Popular Photography Magazine ran a special feature on how to touch up photos in which subjects have unsightly wrinkles or unattractive expressions. "Can these photos be saved?" the article asked. One of the examples used was Dorothea Lange's famous Depression-era photo of a "Migrant Mother" huddling with her children in a roadside camp outside Nipomo, California. Under the masterful touch of Popular Photography editors, the Migrant Mother was transformed from an iconic symbol of the struggle for survival into a smooth-faced suburban soccer mom. The makeover, intended as a joke, provoked hundreds of outraged letters from readers.
Tattoo Your Toddler.
DJs from North Dakota's Y94 radio station created a website called tattooyourtoddler.com that claimed to represent "the first tattoo studio for kids, with the trendiest body-art designed specifically for youths ages 2 through 17!" Parents who wanted to tattoo their child were promised that "Our patented needle-free system only causes slight discomfort and ensures a vibrant tattoo, guaranteed not to fade for at least 10 years!" The FAQ section of the site included the question: "Is this legal?" To which the reply was: "This is still America, isn't it?" A similar April Fool's Day hoax had been perpetrated in 2003 by DJs at at Channel 933 KHTS-FM radio in San Diego who created a site called
The maker of WD-40 lubricating spray announced it was expanding its product line to include WD-40 aftershave. This would ensure that WD-40-branded products would be "not only in every shed, garage and toolbox, but now in the bedroom."
The aftershave would come in the "famous blue and yellow can," and like the standard multi-purpose product it would have a "smart straw option for those who require a more precise spray."
Bathstore, a UK seller of bath products, announced a "world first in bathing" — a Vertical Bath. The product was designed to allow homeowners to save space in their homes, while simultaneously being able to enjoy the pleasure of soaking in a bathtub. To use the Vertical Bath, you simply stepped into it, closed the door firmly behind you, and allowed it to fill with water.
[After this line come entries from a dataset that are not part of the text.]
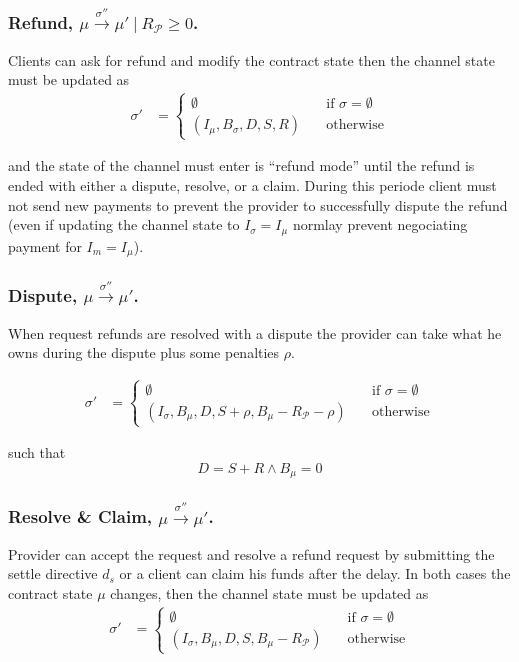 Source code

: \documentclass{llncs}
\begin{document}
\subsubsection{Refund, $\mu \xrightarrow{\sigma''} \mu'\ |\ R_\mathcal{P} \geq 0$.} Clients can ask for refund and modify the contract state then the channel state must be updated as
\begin{equation*}
\begin{split}
  \sigma' &=
  \begin{cases}
      \emptyset & \quad \text{if } \sigma = \emptyset \\
      (I_\mu, B_\sigma, D, S, R) & \quad \text{otherwise}
  \end{cases}
\end{split}
\end{equation*}

and the state of the channel must enter is ``refund mode'' until the refund is ended with either a dispute, resolve, or a claim. During this periode client must not send new payments to prevent the provider to successfully dispute the refund (even if updating the channel state to $I_\sigma = I_\mu$ normlay prevent negociating payment for $I_m = I_\mu$).

\subsubsection{Dispute, $\mu \xrightarrow{\sigma''} \mu'$.} When request refunds are resolved with a dispute the provider can take what he owns during the dispute plus some penalties $\rho$.

\begin{equation*}
\begin{split}
  \sigma' &=
  \begin{cases}
      \emptyset & \quad \text{if } \sigma = \emptyset \\
      (I_\sigma, B_\mu, D, S + \rho, B_\mu - R_\mathcal{P} - \rho) & \quad \text{otherwise}
  \end{cases}
\end{split}
\end{equation*}

such that
$$D = S + R \land B_\mu = 0$$

\subsubsection{Resolve \& Claim, $\mu \xrightarrow{\sigma''} \mu'$.} Provider can accept the request and resolve a refund request by submitting the settle directive $d_s$ or a client can claim his funds after the delay. In both cases the contract state $\mu$ changes, then the channel state must be updated as
\begin{equation*}
\begin{split}
  \sigma' &=
  \begin{cases}
      \emptyset & \quad \text{if } \sigma = \emptyset \\
      (I_\sigma, B_\mu, D, S, B_\mu - R_\mathcal{P}) & \quad \text{otherwise}
  \end{cases}
\end{split}
\end{equation*}
\end{document}
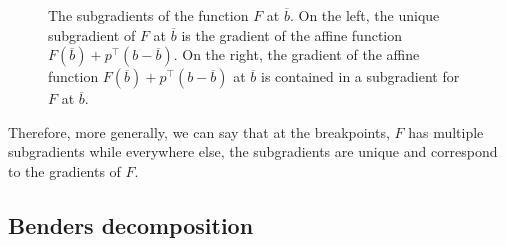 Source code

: \begin{figure}[h]
	\caption{The subgradients of the function $F$ at $\overline{b}$. On the left, the unique subgradient of $F$ at $\overline{b}$ is the gradient of the affine function $F(\overline{b}) + p^\top(b - \overline{b})$. On the right, the gradient of the affine function $F(\overline{b}) + p^\top(b - \overline{b})$ at $\overline{b}$ is contained in a subgradient for $F$ at $\overline{b}$.} \label{p1c7:fig:b_function}
\end{figure}



Therefore, more generally, we can say that at the breakpoints, $F$ has multiple subgradients while everywhere else, the subgradients are unique and correspond to the gradients of $F$.


\subsection{Benders decomposition}

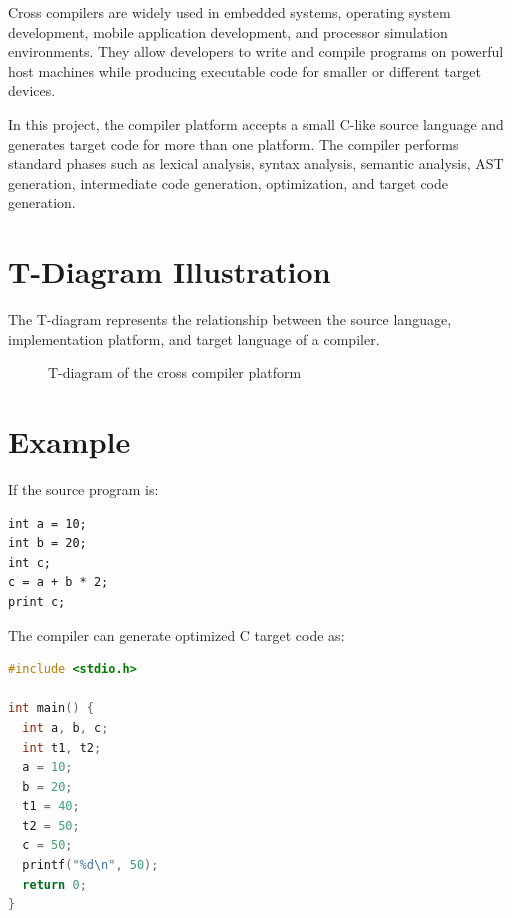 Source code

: \documentclass[12pt,a4paper]{report}
\begin{document}
Cross compilers are widely used in embedded systems, operating system development, mobile application development, and processor simulation environments. They allow developers to write and compile programs on powerful host machines while producing executable code for smaller or different target devices.

In this project, the compiler platform accepts a small C-like source language and generates target code for more than one platform. The compiler performs standard phases such as lexical analysis, syntax analysis, semantic analysis, AST generation, intermediate code generation, optimization, and target code generation.

\section{T-Diagram Illustration}
The T-diagram represents the relationship between the source language, implementation platform, and target language of a compiler.

\begin{figure}[H]
    \centering
    \caption{T-diagram of the cross compiler platform}
\end{figure}

\section{Example}
If the source program is:

\begin{lstlisting}
int a = 10;
int b = 20;
int c;
c = a + b * 2;
print c;
\end{lstlisting}

The compiler can generate optimized C target code as:

\begin{lstlisting}[language=C]
#include <stdio.h>

int main() {
  int a, b, c;
  int t1, t2;
  a = 10;
  b = 20;
  t1 = 40;
  t2 = 50;
  c = 50;
  printf("%d\n", 50);
  return 0;
}
\end{lstlisting}
\end{document}
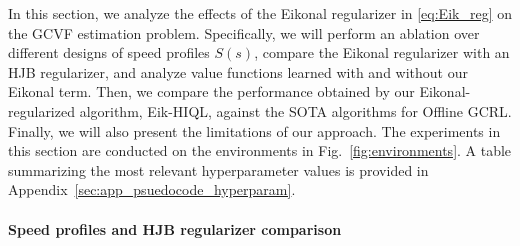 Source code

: \documentclass{article}
\theoremstyle{plain}
\theoremstyle{definition}
\theoremstyle{remark}
\begin{document}
In this section, we analyze the effects of the Eikonal regularizer in \eqref{eq:Eik_reg} on the GCVF estimation problem. Specifically, we will perform an ablation over different designs of speed profiles $S(s)$, compare the Eikonal regularizer with an HJB regularizer, and analyze value functions learned with and without our Eikonal term. Then, we compare the performance obtained by our Eikonal-regularized algorithm, Eik-HIQL, against the SOTA algorithms for Offline GCRL. Finally, we will also present the limitations of our approach. The experiments in this section are conducted on the environments in Fig.~\ref{fig:environments}. A table summarizing the most relevant hyperparameter values is provided in Appendix~\ref{sec:app_psuedocode_hyperparam}.  

\vspace{-0.0cm}
\paragraph{Speed profiles and HJB regularizer comparison} 
\end{document}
Bubble baths were not recommended.
Honda introduced the HondaHAIR™, the world's first in-vehicle haircutting accessory, promised to be a feature in the 2014 Honda Odyssey. Honda elaborated:
"Our philosophy is to imagine mobility in areas once thought immobile... Getting a trim is typically thought of as a location-based activity that requires a special trip to your hairstylist or barber, but that's where the HondaHAIR comes in. It's simple, efficient, and it's an enjoyable way to cut hair on the go. Using the HondaVAC in the 2014 Odyssey simply attach the hair-cutting tool to the nozzle, then let the powerful suction of the HondaVAC take over."